The Railroad Retirement and Social Security Act provides immediate annuities to retiring workers entitled thereto, but it is permissible under the Railroad Retirement Act for a railroad worker to defer the effective date of his retirement and, in the interim draw unemployment or sickness benefits. These practices are costing the railroad industry around $12 million per year.

During the past 3 years around 40,000 persons were granted annuities under deferred retirements.

Here is a case: A man aged 67 began railroad service in July 1948. He ended his service in December 1957. He had a total of 114 months of railroad service, which does not qualify him for railroad retirement, but he applied for railroad unemployment insurance benefits under the Unemployment Insurance Act in January 1958.

In our policing program we found that he was available for and seeking work, so we paid him benefits. The chance of his getting a job was very remote but we had to pay him the benefits.

On March 27, 1958, social security awarded him an annuity of $95.70 (which is now $102), retroactively to 1957. Meanwhile, we paid him unemployment benefits under the Railroad Unemployment Insurance Act totaling $875.93.

When he received his social security award we recovered $551 of that amount. This claimant reported some employment between July and October 9, 1958-bear in mind July starts a new benefit yearwhen he was injured working outside of the railroad industry, so the very next day on October 10, 1958, he began claiming sickness benefits based on his 1957 earnings, and through January 16, 1959, collected $450.
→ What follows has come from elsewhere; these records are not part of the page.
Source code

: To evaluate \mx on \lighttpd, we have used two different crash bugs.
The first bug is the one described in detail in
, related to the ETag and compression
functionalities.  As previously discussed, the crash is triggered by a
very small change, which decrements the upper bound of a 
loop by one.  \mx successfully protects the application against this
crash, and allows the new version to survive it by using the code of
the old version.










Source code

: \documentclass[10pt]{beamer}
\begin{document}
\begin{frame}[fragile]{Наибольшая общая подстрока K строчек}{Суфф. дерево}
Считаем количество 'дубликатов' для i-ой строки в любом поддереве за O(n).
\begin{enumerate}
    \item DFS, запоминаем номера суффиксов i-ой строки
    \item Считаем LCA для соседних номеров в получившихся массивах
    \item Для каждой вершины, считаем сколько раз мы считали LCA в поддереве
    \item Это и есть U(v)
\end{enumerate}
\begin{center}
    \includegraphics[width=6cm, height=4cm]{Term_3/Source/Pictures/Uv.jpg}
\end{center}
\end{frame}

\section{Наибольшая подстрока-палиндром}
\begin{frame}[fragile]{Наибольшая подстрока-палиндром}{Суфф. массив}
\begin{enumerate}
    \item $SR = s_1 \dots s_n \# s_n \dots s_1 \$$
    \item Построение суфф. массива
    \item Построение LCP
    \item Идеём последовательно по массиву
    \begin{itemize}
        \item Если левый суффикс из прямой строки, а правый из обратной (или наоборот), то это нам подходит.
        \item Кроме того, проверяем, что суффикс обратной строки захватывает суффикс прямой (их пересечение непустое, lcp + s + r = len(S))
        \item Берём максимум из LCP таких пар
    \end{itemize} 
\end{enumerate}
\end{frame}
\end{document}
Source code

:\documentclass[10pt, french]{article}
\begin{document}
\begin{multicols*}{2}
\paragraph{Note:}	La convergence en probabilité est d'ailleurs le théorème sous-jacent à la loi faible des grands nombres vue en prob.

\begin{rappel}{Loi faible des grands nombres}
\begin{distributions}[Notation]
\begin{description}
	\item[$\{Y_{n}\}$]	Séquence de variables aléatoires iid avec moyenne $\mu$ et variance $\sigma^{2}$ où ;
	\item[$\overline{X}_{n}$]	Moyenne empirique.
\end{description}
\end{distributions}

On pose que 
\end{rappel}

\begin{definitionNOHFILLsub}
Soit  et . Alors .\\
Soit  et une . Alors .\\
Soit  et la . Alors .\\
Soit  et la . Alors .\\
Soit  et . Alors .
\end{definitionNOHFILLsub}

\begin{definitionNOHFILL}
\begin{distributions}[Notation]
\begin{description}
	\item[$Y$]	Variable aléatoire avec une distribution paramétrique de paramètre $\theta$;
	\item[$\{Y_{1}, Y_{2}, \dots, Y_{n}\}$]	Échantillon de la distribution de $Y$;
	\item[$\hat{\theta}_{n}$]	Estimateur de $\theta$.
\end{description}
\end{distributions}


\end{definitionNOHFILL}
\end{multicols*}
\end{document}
Although this claimant is not entitled to an annuity under the Railroad Retirement Act, has not rendered any railroad service since December 1957, was injured in an occupation outside of the railroad industry, has received and is receiving an annuity under the Social Security Act by reason of his age, he has been able thus far to collect over $775 from the Railroad Unemployment Insurance Act and can collect at least another $450.

Furthermore, benefits are never reduced or canceled in cases of fraud under the Railroad Unemployment Insurance Act, as they fre quently are under the Federal-State system.